WORK ORDER =
If a line in the data below includes the string "Facilitated", please return a copy of it.

(Excerpts from a dataset)
+-------+

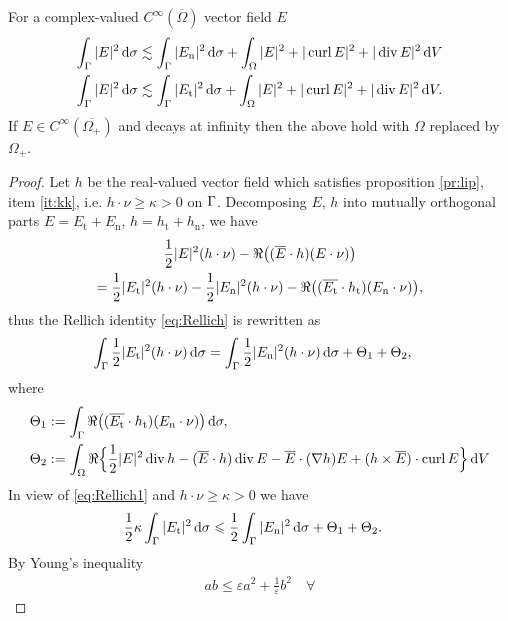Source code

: \begin{lmm}\label{lm:start}
  For a complex-valued $C^{\infty}(\overline{\Omega})$ vector field $E$
  \begin{align}
    \int_{\Gamma}|E|^2\,\text{d}\sigma &\lesssim \int_{\Gamma}|E_{\text{n}}|^2\,\text{d}\sigma+\int_{\Omega}|E|^2+|\operatorname{curl} E|^2+|\operatorname{div} E|^2\,\text{d}V
    \label{eq:En}\\
    \int_{\Gamma}|E|^2\,\text{d}\sigma &\lesssim \int_{\Gamma}|E_{\text{t}}|^2\,\text{d}\sigma+\int_{\Omega}|E|^2+|\operatorname{curl} E|^2+|\operatorname{div} E|^2\,\text{d}V
    \label{eq:Et}.
  \end{align}
  If $E\in C^{\infty}(\overline{\Omega_+})$ and decays at infinity then the
  above hold with $\Omega$ replaced by $\Omega_+$.
\end{lmm}
\begin{proof}
  Let $h$ be the real-valued vector field which satisfies proposition 
  \ref{pr:lip}, item \eqref{it:kk}, i.e. $h\cdot\nu\geqslant\kappa
  >0$ on $\Gamma$. Decomposing $E$, $h$ into mutually orthogonal parts 
  $E=E_{\text{t}}+E_{\text{n}}$, $h=h_{\text{t}}+h_{\text{n}}$, we have 
  \begin{multline*}
    \frac{1}{2}|E|^2(h\cdot\nu)-\operatorname{\Re}\bigl((\overline{E}\cdot h)(E\cdot\nu)
    \bigr)\\
    =\frac{1}{2}|E_{\text{t}}|^2(h\cdot\nu)-\frac{1}{2}|E_{\text{n}}|^2(h\cdot\nu)-
    \operatorname{\Re}\bigl((\overline{E_{\text{t}}}\cdot h_{\text{t}})(E_{\text{n}}\cdot\nu)\bigr),
  \end{multline*}
  thus the Rellich identity \eqref{eq:Rellich} is rewritten as
  \begin{align}
    \int_{\Gamma}\frac{1}{2}|E_{\text{t}}|^2(h\cdot\nu)\,\text{d}\sigma&=
    \int_{\Gamma}\frac{1}{2}|E_{\text{n}}|^2(h\cdot\nu)\,\text{d}\sigma+\Theta_1+\Theta_2,
    \label{eq:Rellich1}
  \end{align}
  where
  \begin{align*}
    \Theta_1 &:=\int_{\Gamma}\operatorname{\Re}\bigl((\overline{E_{\text{t}}}\cdot h_{\text{t}})(E_{\text{n}}\cdot\nu)\bigr)\,\text{d}\sigma,
    \\
    \Theta_2 &:=\int_{\Omega}\operatorname{\Re}\Bigl\{\frac{1}{2}|E|^2\operatorname{div} h-(\overline{E}\cdot h)
    \operatorname{div} E-\overline{E}\cdot(\nabla h)E+(h\times\overline{E})\cdot\operatorname{curl} E
    \Bigr\}\,\text{d}V
  \end{align*}
  In view of \eqref{eq:Rellich1} and $h\cdot\nu\geqslant\kappa>0$
  we have
  \begin{align}\label{eq:ineq1}
    \frac{1}{2}\kappa\int_{\Gamma}|E_{\text{t}}|^2\,\text{d}\sigma&\leqslant\frac{1}{2}\int_{\Gamma}|E_{\text{n}}|^2\,\text{d}\sigma
    +\Theta_1+\Theta_2.
  \end{align} 
  By Young's inequality 
  \begin{align*}
    ab\leqslant\varepsilon a^2+\frac{1}{\varepsilon}b^2\quad\forall

\end{align*}
\end{proof}
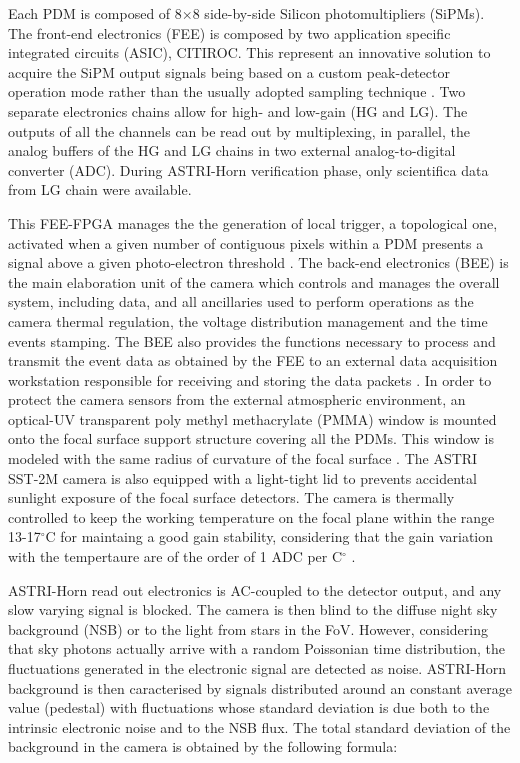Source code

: Each PDM is composed of 8$\times$8 side-by-side Silicon photomultipliers (SiPMs). The front-end electronics (FEE) is composed by two application specific integrated circuits (ASIC), CITIROC. This represent an innovative solution to acquire the SiPM output signals  being based on a custom peak-detector operation mode rather than the usually adopted sampling technique \cite{Sottile2016}. Two separate electronics chains allow for high- and low-gain (HG and LG). The outputs of all the channels can be read out by multiplexing, in parallel, the analog buffers of the HG and LG chains in two external analog-to-digital converter (ADC). During ASTRI-Horn verification phase, only scientifica data from LG chain were available.


This FEE-FPGA manages the the generation of local trigger, a topological one, activated when a given number of contiguous pixels within a PDM presents a signal above a given photo-electron threshold \cite{Sottile2016}.
The back-end electronics (BEE) is the main elaboration unit of the camera which controls and manages the overall system, including data, and all ancillaries used to perform operations as
the camera thermal regulation, the voltage distribution management and the time events stamping.
The BEE also provides the functions necessary to process and transmit the event data as obtained by the FEE to an external data acquisition workstation responsible for receiving and storing the data packets \cite{Sottile2016}.
In order to protect the camera sensors from the external
atmospheric environment, an optical-UV transparent poly methyl methacrylate (PMMA)  window 
is mounted onto the focal surface support structure covering all the PDMs.
This window is modeled with the same radius of curvature of the focal surface \cite{Catalano2018}.
The ASTRI SST-2M camera is also equipped  with a light-tight lid to prevents accidental sunlight 
exposure of the focal surface detectors.
The camera is thermally controlled to keep the working temperature on the focal plane within the range 13-17$^\circ$C
for maintaing a good gain stability, considering that the gain variation with the tempertaure are of the order of 1 ADC per C$^\circ$ \cite{Imnpiombato2012}.


ASTRI-Horn read out electronics is AC-coupled to the detector output, and any slow varying signal is  blocked.
The camera is then blind to the diffuse night sky background (NSB) or to the light from stars in the FoV.   However, considering that sky photons actually arrive with a random Poissonian time distribution, the fluctuations generated in the electronic signal are detected as noise. ASTRI-Horn  background is then caracterised by signals distributed around an constant average value (pedestal) with fluctuations whose standard deviation is due both to the intrinsic electronic noise and to the NSB flux.  The total standard deviation of the background in the camera is obtained by the following formula:

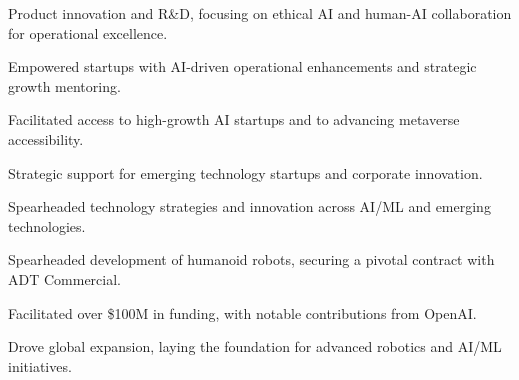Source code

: \documentclass[11pt, letterpaper]{awesome-cv}
\begin{document}
\makecvheader

\begin{cventries}
    {
        \begin{cvitems}
            \item{Product innovation and R\&D, focusing on ethical AI and human-AI collaboration for operational excellence.}
        \end{cvitems}
    }

    {
        \begin{cvitems}
            \item{Empowered startups with AI-driven operational enhancements and strategic growth mentoring.}
            \item{Facilitated access to high-growth AI startups and to advancing metaverse accessibility.}
        \end{cvitems}
    }

    {
        \begin{cvitems}
            \item{Strategic support for emerging technology startups and corporate innovation.}
        \end{cvitems}
    }

    {
        \begin{cvitems}
            \item{Spearheaded technology strategies and innovation across AI/ML and emerging technologies.}
        \end{cvitems}
    }

    {
        \begin{cvitems}
            \item{Spearheaded development of humanoid robots, securing a pivotal contract with ADT Commercial.}
            \item{Facilitated over \$100M in funding, with notable contributions from OpenAI.}
            \item{Drove global expansion, laying the foundation for advanced robotics and AI/ML initiatives.}
        \end{cvitems}
    }


\end{cventries}
\end{document}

+-------+

RESULT OF THIS TASK =
            \item{Facilitated access to high-growth AI startups and to advancing metaverse accessibility.}
            \item{Facilitated over \$100M in funding, with notable contributions from OpenAI.}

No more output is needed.